--- DIRECTIONS ---
Say how many lines in the records hold the word "Lord", and give nothing but that number.

Records from a data collection
=== Begin Enclosure ===
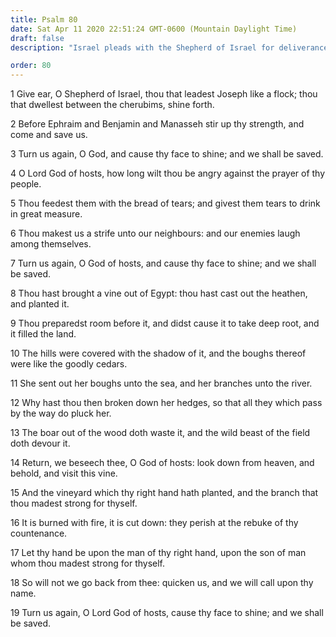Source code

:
 ```yaml
---
title: Psalm 80
date: Sat Apr 11 2020 22:51:24 GMT-0600 (Mountain Daylight Time)
draft: false
description: "Israel pleads with the Shepherd of Israel for deliverance, for salvation, and for His face to shine upon them."

order: 80
---
```

    
1 Give ear, O Shepherd of Israel, thou that leadest Joseph like a flock; thou that dwellest between the cherubims, shine forth.

2 Before Ephraim and Benjamin and Manasseh stir up thy strength, and come and save us.

3 Turn us again, O God, and cause thy face to shine; and we shall be saved.

4 O Lord God of hosts, how long wilt thou be angry against the prayer of thy people.

5 Thou feedest them with the bread of tears; and givest them tears to drink in great measure.

6 Thou makest us a strife unto our neighbours: and our enemies laugh among themselves.

7 Turn us again, O God of hosts, and cause thy face to shine; and we shall be saved.

8 Thou hast brought a vine out of Egypt: thou hast cast out the heathen, and planted it.

9 Thou preparedst room before it, and didst cause it to take deep root, and it filled the land.

10 The hills were covered with the shadow of it, and the boughs thereof were like the goodly cedars.

11 She sent out her boughs unto the sea, and her branches unto the river.

12 Why hast thou then broken down her hedges, so that all they which pass by the way do pluck her.

13 The boar out of the wood doth waste it, and the wild beast of the field doth devour it.

14 Return, we beseech thee, O God of hosts: look down from heaven, and behold, and visit this vine.

15 And the vineyard which thy right hand hath planted, and the branch that thou madest strong for thyself.

16 It is burned with fire, it is cut down: they perish at the rebuke of thy countenance.

17 Let thy hand be upon the man of thy right hand, upon the son of man whom thou madest strong for thyself.

18 So will not we go back from thee: quicken us, and we will call upon thy name.

19 Turn us again, O Lord God of hosts, cause thy face to shine; and we shall be saved.
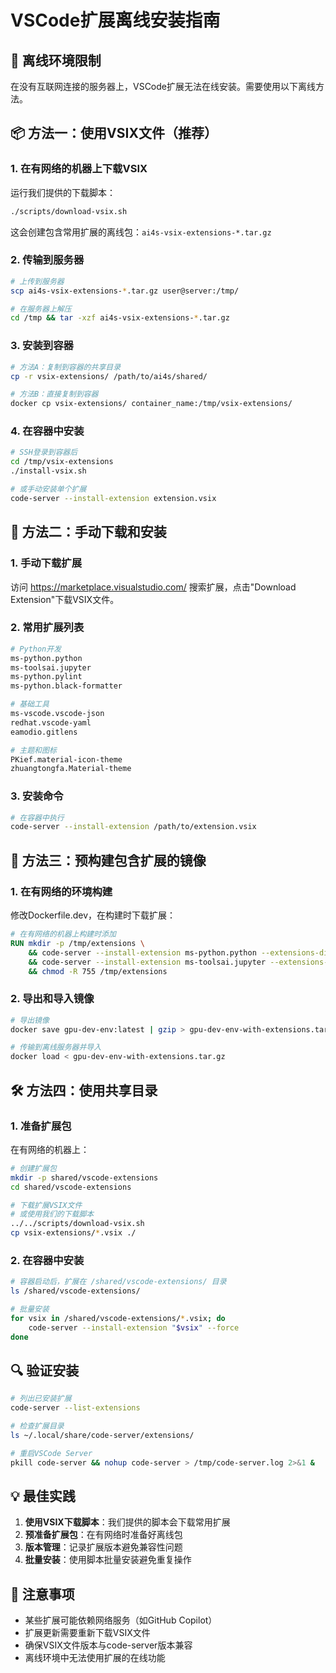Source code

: # VSCode扩展离线安装指南

## 🚫 离线环境限制

在没有互联网连接的服务器上，VSCode扩展无法在线安装。需要使用以下离线方法。

## 📦 方法一：使用VSIX文件（推荐）

### 1. 在有网络的机器上下载VSIX

运行我们提供的下载脚本：
```bash
./scripts/download-vsix.sh
```

这会创建包含常用扩展的离线包：`ai4s-vsix-extensions-*.tar.gz`

### 2. 传输到服务器

```bash
# 上传到服务器
scp ai4s-vsix-extensions-*.tar.gz user@server:/tmp/

# 在服务器上解压
cd /tmp && tar -xzf ai4s-vsix-extensions-*.tar.gz
```

### 3. 安装到容器

```bash
# 方法A：复制到容器的共享目录
cp -r vsix-extensions/ /path/to/ai4s/shared/

# 方法B：直接复制到容器
docker cp vsix-extensions/ container_name:/tmp/vsix-extensions/
```

### 4. 在容器中安装

```bash
# SSH登录到容器后
cd /tmp/vsix-extensions
./install-vsix.sh

# 或手动安装单个扩展
code-server --install-extension extension.vsix
```

## 🔧 方法二：手动下载和安装

### 1. 手动下载扩展

访问 https://marketplace.visualstudio.com/ 搜索扩展，点击"Download Extension"下载VSIX文件。

### 2. 常用扩展列表

```bash
# Python开发
ms-python.python
ms-toolsai.jupyter
ms-python.pylint
ms-python.black-formatter

# 基础工具
ms-vscode.vscode-json
redhat.vscode-yaml
eamodio.gitlens

# 主题和图标
PKief.material-icon-theme
zhuangtongfa.Material-theme
```

### 3. 安装命令

```bash
# 在容器中执行
code-server --install-extension /path/to/extension.vsix
```

## 📁 方法三：预构建包含扩展的镜像

### 1. 在有网络的环境构建

修改Dockerfile.dev，在构建时下载扩展：

```dockerfile
# 在有网络的机器上构建时添加
RUN mkdir -p /tmp/extensions \
    && code-server --install-extension ms-python.python --extensions-dir /tmp/extensions \
    && code-server --install-extension ms-toolsai.jupyter --extensions-dir /tmp/extensions \
    && chmod -R 755 /tmp/extensions
```

### 2. 导出和导入镜像

```bash
# 导出镜像
docker save gpu-dev-env:latest | gzip > gpu-dev-env-with-extensions.tar.gz

# 传输到离线服务器并导入
docker load < gpu-dev-env-with-extensions.tar.gz
```

## 🛠️ 方法四：使用共享目录

### 1. 准备扩展包

在有网络的机器上：
```bash
# 创建扩展包
mkdir -p shared/vscode-extensions
cd shared/vscode-extensions

# 下载扩展VSIX文件
# 或使用我们的下载脚本
../../scripts/download-vsix.sh
cp vsix-extensions/*.vsix ./
```

### 2. 在容器中安装

```bash
# 容器启动后，扩展在 /shared/vscode-extensions/ 目录
ls /shared/vscode-extensions/

# 批量安装
for vsix in /shared/vscode-extensions/*.vsix; do
    code-server --install-extension "$vsix" --force
done
```

## 🔍 验证安装

```bash
# 列出已安装扩展
code-server --list-extensions

# 检查扩展目录
ls ~/.local/share/code-server/extensions/

# 重启VSCode Server
pkill code-server && nohup code-server > /tmp/code-server.log 2>&1 &
```

## 💡 最佳实践

1. **使用VSIX下载脚本**：我们提供的脚本会下载常用扩展
2. **预准备扩展包**：在有网络时准备好离线包
3. **版本管理**：记录扩展版本避免兼容性问题
4. **批量安装**：使用脚本批量安装避免重复操作

## 🚨 注意事项

- 某些扩展可能依赖网络服务（如GitHub Copilot）
- 扩展更新需要重新下载VSIX文件
- 确保VSIX文件版本与code-server版本兼容
- 离线环境中无法使用扩展的在线功能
=== End Enclosure ===
--- SOLUTION TO THIS TASK ---
2